I’ve Created a Monster
My youngest is as sneaky about finding, reading, and re-re-re-re-reading graphic novels as my second girlie ever was, folks–which is why I’ve got to review A Sky of Paper Stars so that it can go back to the library and GET OUT OF MY HOUSE. (Otherwise she may never read anything else ever again.) I finished it a couple of weeks ago, but now that my oldest is officially done with it as well, it’s ready.

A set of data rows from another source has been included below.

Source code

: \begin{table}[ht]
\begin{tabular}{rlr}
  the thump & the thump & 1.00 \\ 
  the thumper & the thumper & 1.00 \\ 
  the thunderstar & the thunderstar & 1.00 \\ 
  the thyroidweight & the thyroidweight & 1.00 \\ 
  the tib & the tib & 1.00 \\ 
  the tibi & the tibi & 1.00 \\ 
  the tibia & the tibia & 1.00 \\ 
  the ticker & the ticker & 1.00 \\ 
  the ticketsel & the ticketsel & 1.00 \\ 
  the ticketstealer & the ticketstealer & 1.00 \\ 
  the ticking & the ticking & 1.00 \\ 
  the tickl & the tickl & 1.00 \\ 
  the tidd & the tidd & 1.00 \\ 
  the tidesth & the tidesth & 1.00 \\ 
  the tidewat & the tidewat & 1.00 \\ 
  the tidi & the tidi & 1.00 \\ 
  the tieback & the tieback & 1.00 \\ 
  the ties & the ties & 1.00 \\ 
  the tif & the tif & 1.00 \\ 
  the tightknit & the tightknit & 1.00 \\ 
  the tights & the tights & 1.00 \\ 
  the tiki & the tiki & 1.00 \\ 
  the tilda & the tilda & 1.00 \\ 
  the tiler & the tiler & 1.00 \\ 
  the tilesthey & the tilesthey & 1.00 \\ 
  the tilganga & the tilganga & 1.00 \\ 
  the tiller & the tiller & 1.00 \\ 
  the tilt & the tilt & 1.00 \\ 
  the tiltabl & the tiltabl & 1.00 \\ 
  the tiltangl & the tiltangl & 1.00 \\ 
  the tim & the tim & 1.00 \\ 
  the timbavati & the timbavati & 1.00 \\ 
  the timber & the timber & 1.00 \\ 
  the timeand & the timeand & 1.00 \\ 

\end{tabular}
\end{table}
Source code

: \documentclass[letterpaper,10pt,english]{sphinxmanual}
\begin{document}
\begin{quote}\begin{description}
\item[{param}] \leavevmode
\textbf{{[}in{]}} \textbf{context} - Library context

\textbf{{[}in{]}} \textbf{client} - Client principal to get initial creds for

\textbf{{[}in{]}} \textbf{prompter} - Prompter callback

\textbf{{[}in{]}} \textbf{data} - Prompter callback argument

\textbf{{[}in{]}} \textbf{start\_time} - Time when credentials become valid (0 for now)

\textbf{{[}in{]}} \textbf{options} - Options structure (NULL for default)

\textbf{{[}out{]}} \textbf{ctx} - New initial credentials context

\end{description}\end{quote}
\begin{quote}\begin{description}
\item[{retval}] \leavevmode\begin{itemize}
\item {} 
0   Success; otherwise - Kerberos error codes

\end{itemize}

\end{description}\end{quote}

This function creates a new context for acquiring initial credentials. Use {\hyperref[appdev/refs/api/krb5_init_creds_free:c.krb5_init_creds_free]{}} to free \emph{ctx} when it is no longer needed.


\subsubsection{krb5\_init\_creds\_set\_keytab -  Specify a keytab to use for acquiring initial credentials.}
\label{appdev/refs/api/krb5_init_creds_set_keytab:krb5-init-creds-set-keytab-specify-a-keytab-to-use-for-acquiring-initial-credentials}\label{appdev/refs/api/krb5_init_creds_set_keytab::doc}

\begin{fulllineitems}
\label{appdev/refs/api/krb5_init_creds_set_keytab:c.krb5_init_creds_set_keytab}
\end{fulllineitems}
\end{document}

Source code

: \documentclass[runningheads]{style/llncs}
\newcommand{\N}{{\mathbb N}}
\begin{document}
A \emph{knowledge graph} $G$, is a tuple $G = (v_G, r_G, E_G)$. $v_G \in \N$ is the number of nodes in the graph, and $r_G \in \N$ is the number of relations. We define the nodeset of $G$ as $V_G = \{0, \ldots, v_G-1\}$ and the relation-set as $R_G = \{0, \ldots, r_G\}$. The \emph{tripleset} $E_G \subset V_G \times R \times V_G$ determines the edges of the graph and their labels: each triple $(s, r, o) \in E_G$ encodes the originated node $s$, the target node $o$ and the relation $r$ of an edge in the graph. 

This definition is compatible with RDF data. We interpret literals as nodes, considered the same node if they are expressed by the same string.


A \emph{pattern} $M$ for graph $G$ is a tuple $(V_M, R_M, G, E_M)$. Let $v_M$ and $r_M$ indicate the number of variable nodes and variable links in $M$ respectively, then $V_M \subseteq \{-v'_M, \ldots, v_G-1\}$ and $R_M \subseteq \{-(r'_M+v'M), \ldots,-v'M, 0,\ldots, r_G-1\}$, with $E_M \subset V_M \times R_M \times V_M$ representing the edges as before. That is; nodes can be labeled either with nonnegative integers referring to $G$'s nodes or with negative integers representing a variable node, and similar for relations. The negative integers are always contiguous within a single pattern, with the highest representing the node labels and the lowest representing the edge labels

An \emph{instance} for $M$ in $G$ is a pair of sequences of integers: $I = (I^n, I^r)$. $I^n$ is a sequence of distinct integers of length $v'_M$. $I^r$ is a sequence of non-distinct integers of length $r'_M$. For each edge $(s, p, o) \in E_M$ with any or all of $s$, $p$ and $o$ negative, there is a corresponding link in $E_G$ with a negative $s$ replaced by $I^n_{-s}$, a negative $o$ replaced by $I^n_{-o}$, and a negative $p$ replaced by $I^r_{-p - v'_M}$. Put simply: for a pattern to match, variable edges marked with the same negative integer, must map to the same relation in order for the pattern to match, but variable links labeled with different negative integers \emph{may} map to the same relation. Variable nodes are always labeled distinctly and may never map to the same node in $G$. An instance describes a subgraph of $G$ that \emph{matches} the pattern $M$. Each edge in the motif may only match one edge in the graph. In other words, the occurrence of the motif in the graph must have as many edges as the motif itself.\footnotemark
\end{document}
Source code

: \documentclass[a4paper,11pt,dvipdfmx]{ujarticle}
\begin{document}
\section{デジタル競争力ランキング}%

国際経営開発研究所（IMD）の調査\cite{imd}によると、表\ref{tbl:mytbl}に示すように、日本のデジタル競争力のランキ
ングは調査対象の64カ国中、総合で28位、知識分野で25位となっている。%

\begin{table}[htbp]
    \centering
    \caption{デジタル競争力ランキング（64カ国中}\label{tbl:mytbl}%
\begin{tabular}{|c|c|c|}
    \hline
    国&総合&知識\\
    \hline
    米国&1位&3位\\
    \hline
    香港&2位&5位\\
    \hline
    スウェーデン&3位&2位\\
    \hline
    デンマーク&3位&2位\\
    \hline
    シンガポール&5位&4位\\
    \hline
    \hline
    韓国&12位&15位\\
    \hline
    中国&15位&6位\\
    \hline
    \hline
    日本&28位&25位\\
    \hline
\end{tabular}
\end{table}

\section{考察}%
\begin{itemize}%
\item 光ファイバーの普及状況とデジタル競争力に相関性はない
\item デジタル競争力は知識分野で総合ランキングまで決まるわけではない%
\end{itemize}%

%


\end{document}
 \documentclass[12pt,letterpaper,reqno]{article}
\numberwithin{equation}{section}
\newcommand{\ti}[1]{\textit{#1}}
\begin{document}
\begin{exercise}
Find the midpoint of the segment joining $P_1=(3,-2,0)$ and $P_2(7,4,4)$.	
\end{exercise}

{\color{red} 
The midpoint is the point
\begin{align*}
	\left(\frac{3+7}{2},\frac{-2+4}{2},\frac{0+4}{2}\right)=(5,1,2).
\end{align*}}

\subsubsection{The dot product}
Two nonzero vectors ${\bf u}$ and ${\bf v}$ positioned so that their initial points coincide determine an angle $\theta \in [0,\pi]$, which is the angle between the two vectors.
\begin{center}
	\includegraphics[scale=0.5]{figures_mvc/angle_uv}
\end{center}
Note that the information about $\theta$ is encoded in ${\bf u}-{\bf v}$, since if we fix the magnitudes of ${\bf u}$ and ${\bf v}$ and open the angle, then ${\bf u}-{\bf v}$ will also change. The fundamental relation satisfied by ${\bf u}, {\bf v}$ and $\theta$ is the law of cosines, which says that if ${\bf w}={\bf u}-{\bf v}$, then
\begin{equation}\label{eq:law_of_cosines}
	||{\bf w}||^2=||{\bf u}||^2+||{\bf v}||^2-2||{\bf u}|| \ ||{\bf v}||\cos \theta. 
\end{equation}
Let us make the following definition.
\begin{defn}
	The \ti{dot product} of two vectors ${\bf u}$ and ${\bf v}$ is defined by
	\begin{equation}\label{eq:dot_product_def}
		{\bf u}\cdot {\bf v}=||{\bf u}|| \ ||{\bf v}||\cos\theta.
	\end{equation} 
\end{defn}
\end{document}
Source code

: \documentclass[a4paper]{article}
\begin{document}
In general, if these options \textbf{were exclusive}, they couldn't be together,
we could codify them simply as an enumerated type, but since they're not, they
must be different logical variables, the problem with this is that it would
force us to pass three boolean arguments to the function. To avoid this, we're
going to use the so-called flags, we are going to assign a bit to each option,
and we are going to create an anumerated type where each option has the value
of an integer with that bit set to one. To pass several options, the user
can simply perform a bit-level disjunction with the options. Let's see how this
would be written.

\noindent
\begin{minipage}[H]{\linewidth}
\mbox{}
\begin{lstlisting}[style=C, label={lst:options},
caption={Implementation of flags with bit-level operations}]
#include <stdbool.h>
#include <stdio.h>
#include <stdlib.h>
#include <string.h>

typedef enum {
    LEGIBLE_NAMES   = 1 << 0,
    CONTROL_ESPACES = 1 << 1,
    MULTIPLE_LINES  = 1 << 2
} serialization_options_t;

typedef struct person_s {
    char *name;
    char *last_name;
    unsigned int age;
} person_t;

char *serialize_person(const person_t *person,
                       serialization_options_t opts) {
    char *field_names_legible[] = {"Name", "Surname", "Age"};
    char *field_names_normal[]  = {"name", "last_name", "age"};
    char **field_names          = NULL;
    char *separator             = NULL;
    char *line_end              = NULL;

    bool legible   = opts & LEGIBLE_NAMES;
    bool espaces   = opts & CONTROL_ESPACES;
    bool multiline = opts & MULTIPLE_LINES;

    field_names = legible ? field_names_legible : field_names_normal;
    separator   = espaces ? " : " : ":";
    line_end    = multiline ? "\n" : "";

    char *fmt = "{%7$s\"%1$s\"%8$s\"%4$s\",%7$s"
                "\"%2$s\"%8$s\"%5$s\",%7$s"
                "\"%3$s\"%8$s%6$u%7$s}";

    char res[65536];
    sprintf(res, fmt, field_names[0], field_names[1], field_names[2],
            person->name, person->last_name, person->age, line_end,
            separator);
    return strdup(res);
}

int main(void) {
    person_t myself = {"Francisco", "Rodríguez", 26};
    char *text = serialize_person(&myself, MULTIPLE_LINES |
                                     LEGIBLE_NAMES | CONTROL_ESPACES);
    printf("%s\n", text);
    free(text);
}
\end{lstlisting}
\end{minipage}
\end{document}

Why my youngest is so taken with it is actually a bit of a mystery to me. Yuna was born in the US, but her parents are Korean, and she’s tired of feeling different–she doesn’t have a phone, isn’t allowed to go to sleepovers, and always has Korean food in her lunches. Her halmoni (grandmother) told her years ago that if she gathered a thousand paper stars together in a jar, she could make a wish on them and it would come true; the morning after she makes her wish, however, she learns that her halmoni has died, and Yuna is certain that her wish is the cause. Can she take it back? To make matters worse, when she and her family are in Korea for the funeral, she realizes that she doesn’t feel like she belongs there, either. I don’t think my youngest is terribly different from her friends, but she is the youngest–the youngest grandchild on both sides, even–and she’s hyper-sensitive about anything she’s not old enough or big enough to do. She’s also prone to emotional outbursts followed by self-recrimination, so perhaps she does feel a kinship with Yuna.
Hmmmm.
In the meantime, I feel like kids with immigrant parents may relate best to this story, but perhaps those who’ve lost a grandparent (or more than one) will as well. My 14-year-old didn’t love it (although of course she read it, because graphic novel), but I’m not sure my 8-year-old even knows how many times she’s been through it at this point. Do with that what you will.